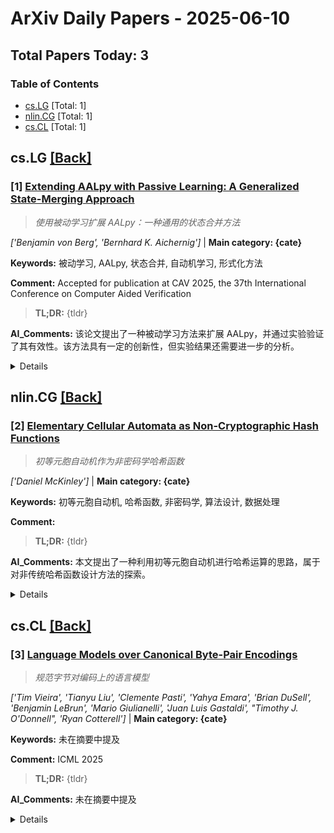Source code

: # ArXiv Daily Papers - 2025-06-10

## Total Papers Today: 3

<div id='toc'></div>

### Table of Contents
- [cs.LG](#cs.LG) [Total: 1]
- [nlin.CG](#nlin.CG) [Total: 1]
- [cs.CL](#cs.CL) [Total: 1]

## <div id='cs.LG'></div> cs.LG [[Back]](#toc)

### [1] [Extending AALpy with Passive Learning: A Generalized State-Merging Approach](http://arxiv.org/pdf/2506.06333v1)
> *使用被动学习扩展 AALpy：一种通用的状态合并方法*

*['Benjamin von Berg', 'Bernhard K. Aichernig']* | **Main category: {cate}**

**Keywords:** 被动学习, AALpy, 状态合并, 自动机学习, 形式化方法

**Comment:** Accepted for publication at CAV 2025, the 37th International
  Conference on Computer Aided Verification

> **TL;DR:** {tldr}

**AI_Comments:** 该论文提出了一种被动学习方法来扩展 AALpy，并通过实验验证了其有效性。该方法具有一定的创新性，但实验结果还需要进一步的分析。

<details>
  <summary>Details</summary>

**Motivation:** {motivation}

**Method:** {method}

**Result:** {result}

**Conclusion:** {conclusion}

> **ai_Abstract:** {ai_summary}

> **摘要翻译:** {translation}

</details>


## <div id='nlin.CG'></div> nlin.CG [[Back]](#toc)

### [2] [Elementary Cellular Automata as Non-Cryptographic Hash Functions](http://arxiv.org/pdf/2506.06551v1)
> *初等元胞自动机作为非密码学哈希函数*

*['Daniel McKinley']* | **Main category: {cate}**

**Keywords:** 初等元胞自动机, 哈希函数, 非密码学, 算法设计, 数据处理

**Comment:** 

> **TL;DR:** {tldr}

**AI_Comments:** 本文提出了一种利用初等元胞自动机进行哈希运算的思路，属于对非传统哈希函数设计方法的探索。

<details>
  <summary>Details</summary>

**Motivation:** {motivation}

**Method:** {method}

**Result:** {result}

**Conclusion:** {conclusion}

> **ai_Abstract:** {ai_summary}

> **摘要翻译:** {translation}

</details>


## <div id='cs.CL'></div> cs.CL [[Back]](#toc)

### [3] [Language Models over Canonical Byte-Pair Encodings](http://arxiv.org/pdf/2506.07956v1)
> *规范字节对编码上的语言模型*

*['Tim Vieira', 'Tianyu Liu', 'Clemente Pasti', 'Yahya Emara', 'Brian DuSell', 'Benjamin LeBrun', 'Mario Giulianelli', 'Juan Luis Gastaldi', "Timothy J. O'Donnell", 'Ryan Cotterell']* | **Main category: {cate}**

**Keywords:** 未在摘要中提及

**Comment:** ICML 2025

> **TL;DR:** {tldr}

**AI_Comments:** 未在摘要中提及

<details>
  <summary>Details</summary>

**Motivation:** {motivation}

**Method:** {method}

**Result:** {result}

**Conclusion:** {conclusion}

> **ai_Abstract:** {ai_summary}

> **摘要翻译:** {translation}

</details>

▶ _WORK TO BE COMPLETED_:
Copy out the records exactly; the pictures stay behind.

▶ _TASK SOLUTION_:
Source code

: # ArXiv Daily Papers - 2025-06-10

## Total Papers Today: 3

<div id='toc'></div>

### Table of Contents
- [cs.LG](#cs.LG) [Total: 1]
- [nlin.CG](#nlin.CG) [Total: 1]
- [cs.CL](#cs.CL) [Total: 1]

## <div id='cs.LG'></div> cs.LG [[Back]](#toc)

### [1] [Extending AALpy with Passive Learning: A Generalized State-Merging Approach](http://arxiv.org/pdf/2506.06333v1)
> *使用被动学习扩展 AALpy：一种通用的状态合并方法*

*['Benjamin von Berg', 'Bernhard K. Aichernig']* | **Main category: {cate}**

**Keywords:** 被动学习, AALpy, 状态合并, 自动机学习, 形式化方法

**Comment:** Accepted for publication at CAV 2025, the 37th International
  Conference on Computer Aided Verification

> **TL;DR:** {tldr}

**AI_Comments:** 该论文提出了一种被动学习方法来扩展 AALpy，并通过实验验证了其有效性。该方法具有一定的创新性，但实验结果还需要进一步的分析。

<details>
  <summary>Details</summary>

**Motivation:** {motivation}

**Method:** {method}

**Result:** {result}

**Conclusion:** {conclusion}

> **ai_Abstract:** {ai_summary}

> **摘要翻译:** {translation}

</details>


## <div id='nlin.CG'></div> nlin.CG [[Back]](#toc)

### [2] [Elementary Cellular Automata as Non-Cryptographic Hash Functions](http://arxiv.org/pdf/2506.06551v1)
> *初等元胞自动机作为非密码学哈希函数*

*['Daniel McKinley']* | **Main category: {cate}**

**Keywords:** 初等元胞自动机, 哈希函数, 非密码学, 算法设计, 数据处理

**Comment:** 

> **TL;DR:** {tldr}

**AI_Comments:** 本文提出了一种利用初等元胞自动机进行哈希运算的思路，属于对非传统哈希函数设计方法的探索。

<details>
  <summary>Details</summary>

**Motivation:** {motivation}

**Method:** {method}

**Result:** {result}

**Conclusion:** {conclusion}

> **ai_Abstract:** {ai_summary}

> **摘要翻译:** {translation}

</details>


## <div id='cs.CL'></div> cs.CL [[Back]](#toc)

### [3] [Language Models over Canonical Byte-Pair Encodings](http://arxiv.org/pdf/2506.07956v1)
> *规范字节对编码上的语言模型*

*['Tim Vieira', 'Tianyu Liu', 'Clemente Pasti', 'Yahya Emara', 'Brian DuSell', 'Benjamin LeBrun', 'Mario Giulianelli', 'Juan Luis Gastaldi', "Timothy J. O'Donnell", 'Ryan Cotterell']* | **Main category: {cate}**

**Keywords:** 未在摘要中提及

**Comment:** ICML 2025

> **TL;DR:** {tldr}

**AI_Comments:** 未在摘要中提及

<details>
  <summary>Details</summary>

**Motivation:** {motivation}

**Method:** {method}

**Result:** {result}

**Conclusion:** {conclusion}

> **ai_Abstract:** {ai_summary}

> **摘要翻译:** {translation}

</details>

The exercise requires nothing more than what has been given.